UN 'International Year of Deserts' ends with stark warnings*
ALGIERS, Dec 17 (AFP) Dec 17, 2006
The UN International Year of Deserts and Desertification ended on Sunday
with stark warnings from experts about the expansion of uninhabitable
zones and an increase in climate-driven migration.
Desertification -- the expansion of desert areas, caused by growing
populations and climate changes -- is one of the most important global
issues, UN Under Secretary-General Hans Van Ginkel said at the start of
a three-day conference in the Algerian capital.
"It has become more and more evident that desertification is one of the
most important global challenges, destabilising societies the world
over," said Van Ginkel, who is also rector of the United Nations
University (UNU), a partner in the event involving around 200 experts
from 25 countries.
Algerian President Abdelaziz Bouteflika, host of the conference, said
that desertification "affects a third of the surface of our planet, more
than the surface of China, Canada and Brazil combined," and is a threat
to world peace.
Bouteflika called in a speech opening the event for a concerted, global
effort, saying it was "more urgent that ever" to put into practice
measures agreed at the 1992 Earth Summit in Rio de Janeiro to tackle
desertification and preserve non-renewable resources.
Around 2 billion people live in areas threatened by desertification.
The implications for human migration are huge, with estimates today
showing that migrants uprooted primarily by environmental factors now
exceed the number of political refugees, according to a UNU statement.
Desertification has been on the world agenda for 50 years but efforts to
arrest the problem have been chronically under-funded, and the situation
is getting demonstrably worse every year, the organization said.
It is still not known precisely how fast the process is unfolding, much
less how best to address it.
One of those in attendance was Professor Rattan Lal of Ohio State
University, who said poor developing-country households must switch to
clean cooking fuels instead of burning crop residue and animal dung.

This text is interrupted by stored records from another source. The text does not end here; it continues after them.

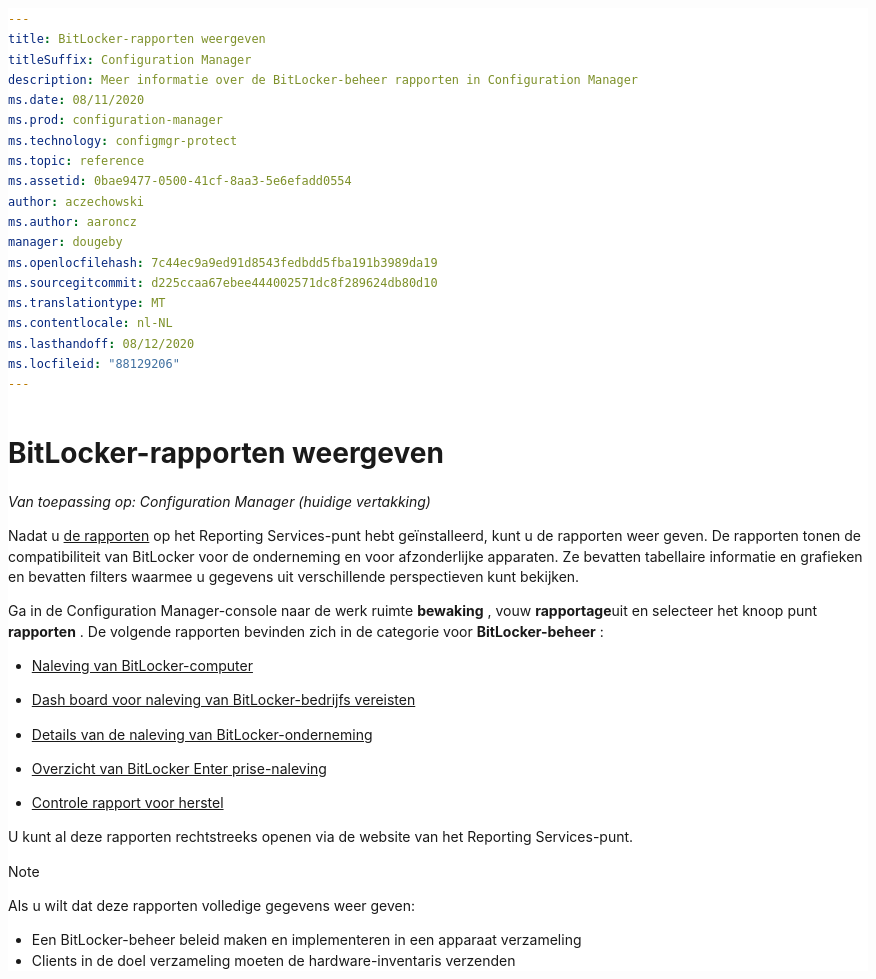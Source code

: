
 ```yaml
---
title: BitLocker-rapporten weergeven
titleSuffix: Configuration Manager
description: Meer informatie over de BitLocker-beheer rapporten in Configuration Manager
ms.date: 08/11/2020
ms.prod: configuration-manager
ms.technology: configmgr-protect
ms.topic: reference
ms.assetid: 0bae9477-0500-41cf-8aa3-5e6efadd0554
author: aczechowski
ms.author: aaroncz
manager: dougeby
ms.openlocfilehash: 7c44ec9a9ed91d8543fedbdd5fba191b3989da19
ms.sourcegitcommit: d225ccaa67ebee444002571dc8f289624db80d10
ms.translationtype: MT
ms.contentlocale: nl-NL
ms.lasthandoff: 08/12/2020
ms.locfileid: "88129206"
---
```

# <a name="view-bitlocker-reports"></a>BitLocker-rapporten weergeven

*Van toepassing op: Configuration Manager (huidige vertakking)*



Nadat u [de rapporten](setup-websites.md) op het Reporting Services-punt hebt geïnstalleerd, kunt u de rapporten weer geven. De rapporten tonen de compatibiliteit van BitLocker voor de onderneming en voor afzonderlijke apparaten. Ze bevatten tabellaire informatie en grafieken en bevatten filters waarmee u gegevens uit verschillende perspectieven kunt bekijken.

Ga in de Configuration Manager-console naar de werk ruimte **bewaking** , vouw **rapportage**uit en selecteer het knoop punt **rapporten** . De volgende rapporten bevinden zich in de categorie voor **BitLocker-beheer** :

- [Naleving van BitLocker-computer](#bkmk-compliancereport)

- [Dash board voor naleving van BitLocker-bedrijfs vereisten](#bkmk-dashboard)

- [Details van de naleving van BitLocker-onderneming](#bkmk-compliancedetails)

- [Overzicht van BitLocker Enter prise-naleving](#bkmk-compliancesummary)

- [Controle rapport voor herstel](#bkmk-audit)

U kunt al deze rapporten rechtstreeks openen via de website van het Reporting Services-punt.

> [!NOTE]
> Als u wilt dat deze rapporten volledige gegevens weer geven:
>
> - Een BitLocker-beheer beleid maken en implementeren in een apparaat verzameling
> - Clients in de doel verzameling moeten de hardware-inventaris verzenden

This will stop the loss of valuable sources of nutrients needed to
forestall desertification and world hunger, Lal said.
By modestly improving soil quality in developing countries, an extra 20
to 30 million tonnes of food per year could be produced -- enough to
feed the number of people being added to their populations annually --
at a cost of less than two billion dollars (1.5 billion euros) per year.
Karl Harmsen, director of UNU's Ghana-based Institute for Natural
Resources in Africa, noted estimates that Africa may be able to feed
just 25 percent of its population by 2025 if the decline in soil
conditions continues on the continent.